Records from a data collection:
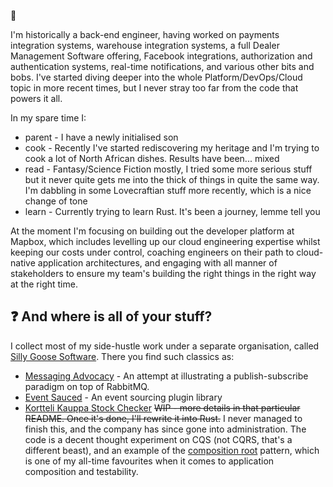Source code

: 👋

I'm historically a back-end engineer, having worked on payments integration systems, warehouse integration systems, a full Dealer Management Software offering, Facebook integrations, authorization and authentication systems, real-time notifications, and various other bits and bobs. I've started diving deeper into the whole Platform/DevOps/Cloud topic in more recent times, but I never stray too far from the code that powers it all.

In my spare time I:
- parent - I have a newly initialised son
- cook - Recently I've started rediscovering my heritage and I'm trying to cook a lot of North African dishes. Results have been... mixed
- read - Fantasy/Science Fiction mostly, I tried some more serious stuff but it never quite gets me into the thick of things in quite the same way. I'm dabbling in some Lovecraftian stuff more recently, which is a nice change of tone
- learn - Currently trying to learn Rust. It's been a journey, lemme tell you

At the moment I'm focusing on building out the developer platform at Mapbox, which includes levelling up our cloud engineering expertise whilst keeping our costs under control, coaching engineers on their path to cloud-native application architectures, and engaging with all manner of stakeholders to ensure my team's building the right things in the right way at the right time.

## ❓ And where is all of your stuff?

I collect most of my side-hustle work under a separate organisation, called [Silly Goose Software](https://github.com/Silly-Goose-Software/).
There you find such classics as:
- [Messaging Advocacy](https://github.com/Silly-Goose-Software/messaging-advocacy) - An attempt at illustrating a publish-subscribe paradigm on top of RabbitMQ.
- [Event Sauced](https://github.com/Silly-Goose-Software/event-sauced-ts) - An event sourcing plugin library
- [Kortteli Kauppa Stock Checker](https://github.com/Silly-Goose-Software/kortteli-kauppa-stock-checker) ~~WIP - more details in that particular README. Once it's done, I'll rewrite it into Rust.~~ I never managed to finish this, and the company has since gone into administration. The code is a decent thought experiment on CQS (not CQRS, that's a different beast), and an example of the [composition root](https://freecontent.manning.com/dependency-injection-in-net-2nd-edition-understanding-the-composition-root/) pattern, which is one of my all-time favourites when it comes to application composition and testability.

* * *

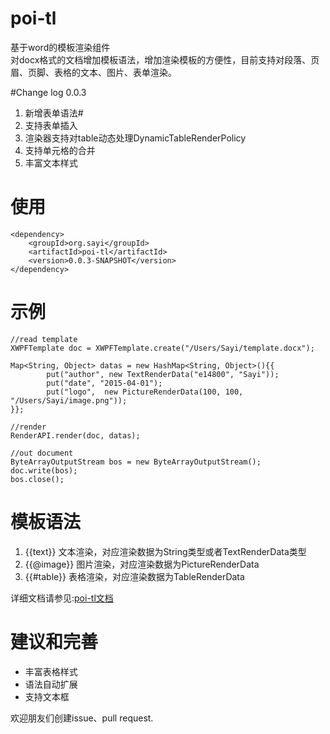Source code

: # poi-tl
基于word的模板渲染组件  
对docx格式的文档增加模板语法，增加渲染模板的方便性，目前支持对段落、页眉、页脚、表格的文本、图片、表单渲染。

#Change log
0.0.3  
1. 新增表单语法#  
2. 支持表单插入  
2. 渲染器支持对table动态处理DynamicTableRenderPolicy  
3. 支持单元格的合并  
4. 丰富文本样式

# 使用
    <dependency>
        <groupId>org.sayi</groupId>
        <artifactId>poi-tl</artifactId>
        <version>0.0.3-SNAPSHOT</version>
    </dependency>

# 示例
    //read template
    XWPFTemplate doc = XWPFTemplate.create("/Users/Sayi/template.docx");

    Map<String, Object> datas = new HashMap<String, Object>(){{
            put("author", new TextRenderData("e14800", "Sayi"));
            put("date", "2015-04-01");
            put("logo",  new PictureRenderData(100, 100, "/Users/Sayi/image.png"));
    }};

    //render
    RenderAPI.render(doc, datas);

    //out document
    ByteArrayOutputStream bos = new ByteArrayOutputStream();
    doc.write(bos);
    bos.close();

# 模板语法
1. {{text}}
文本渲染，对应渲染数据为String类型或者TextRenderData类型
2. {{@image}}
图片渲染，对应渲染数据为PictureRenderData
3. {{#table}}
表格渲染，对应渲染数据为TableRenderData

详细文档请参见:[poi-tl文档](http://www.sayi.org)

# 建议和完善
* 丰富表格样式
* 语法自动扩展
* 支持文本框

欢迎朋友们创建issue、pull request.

--

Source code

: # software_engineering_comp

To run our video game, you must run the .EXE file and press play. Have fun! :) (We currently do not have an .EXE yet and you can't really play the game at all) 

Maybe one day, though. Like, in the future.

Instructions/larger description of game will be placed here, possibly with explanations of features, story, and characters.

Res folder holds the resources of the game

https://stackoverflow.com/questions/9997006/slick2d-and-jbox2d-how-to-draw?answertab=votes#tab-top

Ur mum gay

## Work to complete
The answer consists of the lines above that include the word "into", each copied exactly.

## Solution
I'm historically a back-end engineer, having worked on payments integration systems, warehouse integration systems, a full Dealer Management Software offering, Facebook integrations, authorization and authentication systems, real-time notifications, and various other bits and bobs. I've started diving deeper into the whole Platform/DevOps/Cloud topic in more recent times, but I never stray too far from the code that powers it all.
- read - Fantasy/Science Fiction mostly, I tried some more serious stuff but it never quite gets me into the thick of things in quite the same way. I'm dabbling in some Lovecraftian stuff more recently, which is a nice change of tone
- [Kortteli Kauppa Stock Checker](https://github.com/Silly-Goose-Software/kortteli-kauppa-stock-checker) ~~WIP - more details in that particular README. Once it's done, I'll rewrite it into Rust.~~ I never managed to finish this, and the company has since gone into administration. The code is a decent thought experiment on CQS (not CQRS, that's a different beast), and an example of the [composition root](https://freecontent.manning.com/dependency-injection-in-net-2nd-edition-understanding-the-composition-root/) pattern, which is one of my all-time favourites when it comes to application composition and testability.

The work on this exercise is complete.